Civil/Structural Engineering, Vashon, Washington, USA 206-463-5311
Ellisport Engineering Blog
More Hurricane Sandy Thoughts

Amidst the Hurricane Sandy work, I noticed some interesting things:

Everywhere I went (hotels, rental cars, restaurants, stores, shops), I found that, when I mentioned I was doing Hurricane Sandy work, people treated me very kindly and generously.  Budget cut my rental car bill in half.  The hotel offered me a discounted rate through AAA even though I didn’t have my card, and was willing to store our ladder as Eric and I came in and out of town.  The Lowes, where I originally bought the ladder, also stored it for me.  Restaurant service was excellent and they expedited the food if I was in a hurry.  Everywhere, I met nice people, appreciative of what I was doing.


Driving throughout Pennsylvania and New Jersey is quite different than in Washington; there are toll roads and bridges everywhere.  In the Northwest, we’ve just started with tolling some bridges, and I suspect it’s a harbinger of things to come.  In my 6-day trip, I spent about $25 in tolls, including a whopping $5 on one bridge!  The bridge was a miserable drive, under construction with narrow lanes and congested traffic. 


While working in Manahawkin, New Jersey, I saw something fascinating.  As I was driving into my project location, I noticed that all of the ring road homes on the East and Northeast sides were heavily damaged and mostly red-tagged for demolition.  Yet, just across the street, the homes displayed much less damage, yet all had been inundated by flood waters.  I stopped and snapped some pictures and looked at the terrain.  There is a large salt marsh (very flat), then a row of red-tagged houses, the first to be hit by the hurricane.  It was quite obvious that they took the brunt of the wind damage, and actually shielded the homes across the street and further into the neighborhood. 
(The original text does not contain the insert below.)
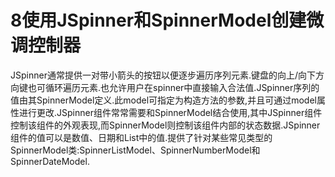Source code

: ﻿# 8使用JSpinner和SpinnerModel创建微调控制器
JSpinner通常提供一对带小箭头的按钮以便逐步遍历序列元素.键盘的向上/向下方向键也可循环遍历元素.也允许用户在spinner中直接输入合法值.JSpinner序列的值由其SpinnerModel定义.此model可指定为构造方法的参数,并且可通过model属性进行更改.JSpinner组件常常需要和SpinnerModel结合使用,其中JSpinner组件控制该组件的外观表现,而SpinnerModel则控制该组件内部的状态数据.JSpinner组件的值可以是数值、日期和List中的值.提供了针对某些常见类型的SpinnerModel类:SpinnerListModel、SpinnerNumberModel和SpinnerDateModel.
Finally, I was struck by the organized debris piles outside each of the homes.  People were attempting, as best they could, to restore order to their lives.  I surmise that everyone was gutting their floodwater-inundated first stories, and they were disposing of all damaged house contents and demolished materials in curbside piles.  There was so much debris to be removed, that everyone had to wait their turn for construction equipment and dump trucks to come in and collect the materials.